AKP-PKK görüşmeleri yurt dışından yurt içine taşındı. Oslo görüşmeleri yerini İmralı görüşmelerine bıraktı.


Hilmi SARAL H&H YORUM

İyi de oldu. Dolaylı görüşmektense direk görüşmek daha sağlıklı olur nede olsa. Yurt dışına adam göndereceksin, konuşacaksın, dönüp gelecekler. Konuşulanlara “Sayın Öcalan(!)” ne diyor diye bekleyeceksin. Zaman alıyor. Doğrudan doğruya “Sayın Öcalan(!)”la görüşürsün olur biter. Hem görüşme heyetini de Öcalan belirlediği için yanlış anlamalar da ortadan kalkmış olur.

Artık halkımız alıştırıldığı için görüşme yapıldığını inkâr etmek gereği de duymuyorlar. Oslo görüşmelerinin duyulmasından sonra Başbakan Erdoğan’ın yaşadığı panik neydi öyle? Sanki hiç haberi yokmuş gibi “Görüşen şerefsizdir, görüştü diyen de şerefsizdir, ispat etmeyen de şerefsizdir” diyerek esti savurdu. Yandaş, yalaka medya aracılığı ile halkımızı öyle bir hale getirdiler ki AKP-PKK görüşmeleri sıradan kahve konuşmaları gibi algılanmaya başladı. Artık Başbakan Erdoğan Türkiye Cumhuriyetinin geleceğini Abdullah Öcalan’la birlikte kurgulamaktadır.

Bu kurgunun içinde neler var, neler konuşuluyor, sistem mi değişecek, harita mı? Bunlar kamuoyundan saklanıyor. Başbakan “Bana güvenin, gerisini merak etmeyin” havasında işleri götürürken görüşme tutanakları basına sızdırıldı. Görüşmenin tarafları, kader ve suç ortakları ağız birliği içinde; tutanakları yayınlayan gazeteciye saldırmaya ve sızmayı kimin yaptığını aramaya başladılar. Suçluluğun telaşi içinde konuyu saptırmak için, tutanağın içeriğini unutturmak umuduyla hafiye gibi tutanakları sızdırana dikkatleri çektiler. Kim sızdırırsa sızdırsın önemli olan AKP ile PKK’nın hangi konularda anlaştıkları değil mi? 

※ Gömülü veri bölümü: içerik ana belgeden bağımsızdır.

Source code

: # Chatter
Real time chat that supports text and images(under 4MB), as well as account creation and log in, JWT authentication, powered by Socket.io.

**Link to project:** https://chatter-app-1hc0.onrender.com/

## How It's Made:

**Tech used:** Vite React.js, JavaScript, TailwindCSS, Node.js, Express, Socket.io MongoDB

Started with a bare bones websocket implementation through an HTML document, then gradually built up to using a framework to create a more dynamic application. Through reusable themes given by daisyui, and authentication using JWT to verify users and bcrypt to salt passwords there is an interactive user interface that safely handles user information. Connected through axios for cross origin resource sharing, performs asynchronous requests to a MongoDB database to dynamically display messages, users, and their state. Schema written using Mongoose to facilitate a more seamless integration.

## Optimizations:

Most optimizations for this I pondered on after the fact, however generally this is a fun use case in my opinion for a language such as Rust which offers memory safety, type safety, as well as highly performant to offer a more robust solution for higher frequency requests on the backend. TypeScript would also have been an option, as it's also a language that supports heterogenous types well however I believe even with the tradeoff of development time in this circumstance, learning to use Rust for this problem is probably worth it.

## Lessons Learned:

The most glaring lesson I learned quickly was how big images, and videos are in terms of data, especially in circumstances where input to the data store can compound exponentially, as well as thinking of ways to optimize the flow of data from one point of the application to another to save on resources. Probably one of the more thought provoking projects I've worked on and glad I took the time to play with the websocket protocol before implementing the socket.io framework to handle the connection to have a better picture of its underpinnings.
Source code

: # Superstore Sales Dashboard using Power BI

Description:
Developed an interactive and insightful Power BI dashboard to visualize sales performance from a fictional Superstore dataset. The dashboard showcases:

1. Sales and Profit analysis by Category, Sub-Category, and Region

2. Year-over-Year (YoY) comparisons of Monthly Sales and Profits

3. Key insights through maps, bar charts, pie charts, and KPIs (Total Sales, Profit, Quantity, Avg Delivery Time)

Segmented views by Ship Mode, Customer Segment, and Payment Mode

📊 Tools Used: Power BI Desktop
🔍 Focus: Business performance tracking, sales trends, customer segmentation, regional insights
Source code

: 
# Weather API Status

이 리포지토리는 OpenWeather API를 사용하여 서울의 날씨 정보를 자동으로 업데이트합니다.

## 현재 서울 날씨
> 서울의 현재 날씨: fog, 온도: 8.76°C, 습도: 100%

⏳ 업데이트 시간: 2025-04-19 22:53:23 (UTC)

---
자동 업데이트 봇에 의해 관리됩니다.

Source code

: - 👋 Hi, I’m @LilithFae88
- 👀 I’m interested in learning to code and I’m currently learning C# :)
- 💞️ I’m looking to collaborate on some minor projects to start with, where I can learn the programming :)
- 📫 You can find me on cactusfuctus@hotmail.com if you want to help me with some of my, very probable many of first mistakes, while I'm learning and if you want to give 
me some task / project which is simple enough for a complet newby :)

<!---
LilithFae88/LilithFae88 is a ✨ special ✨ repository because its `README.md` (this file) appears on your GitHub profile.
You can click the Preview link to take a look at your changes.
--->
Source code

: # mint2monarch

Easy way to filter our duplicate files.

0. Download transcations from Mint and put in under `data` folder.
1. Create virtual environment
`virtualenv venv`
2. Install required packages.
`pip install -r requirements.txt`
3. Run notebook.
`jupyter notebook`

Başbakan “Eğer böyle gazetecilik yapacaksan, batsın senin gazeteciliğin” diye fırçayı kayarken, Ahmet Türk, “Tutanakların sızdırılması ahlaksızlıktır” diyerek ahlak dersi verdi! Gülten Kışanak ise “Sızdırma bizden olamaz” açıklamasıyla suç ortağına suçsuzluğunu açıkladı.

Başbakan Balıkesir’de sivil toplum temsilcilerine konuşurken bu konuyu gündem yaptı. Bu görüşmelerden rahatsız olduğunu söyleyen bir gaziyi “istismarcılıkla” suçladı. “Gazi olabilirsin eyvallah, bu bir şereftir. Bununla övün ama istismar etmeyin. Önüne gelen herkes gazi şehit derneği kuruyor” diyerek  bütün istismarların kendisi tarafından yapılabileceğini herkese ilan etti.

“Birisi de kalkmış ‘Genel af olacak mı?’diye sormuş. Kardeşim sen bizi hiç dinlemiyorsun “  diye azarladı onu. “Genel af yok” diye kestirip attı. Attı ama bu “Özel af” yok anlamına gelmiyor tabi. PKK’lılara özel af çıkacağı sızdırılan tutanaklarda var. Hatırlarsanız daha önce de “Terör örgütünün yöneticisine bir kereye mahsus olmak üzere” af çıkarmak istemişlerdi de suçüstü yakalanıp vaz geçmişlerdi.

“Eğer benim istihbarat örgütüm örgütle görüşüyorsa, siz bundan niye rahatsız oluyorsunuz?” diye de sordu Başbakan.

Başbakan niye rahatsız olduğumuzu biliyor olmalı, neden böyle bir soru sorduğunu da biz anlamadık! Biz ki Başbakanımıza çok güveniyoruz, onun her dediğini tartışmasız kabul ediyoruz, birileri terör örgütüyle görüşürse elbette rahatsız oluruz. Çünkü bizim Başbakanımız demişti ki “Terör örgütüyle görüşen şerefsizdir”.

Siz bu durumda terör örgütüyle görüşen bir başbakanınız olmasını ister misiniz, bu durum sizi rahatsız etmez mi?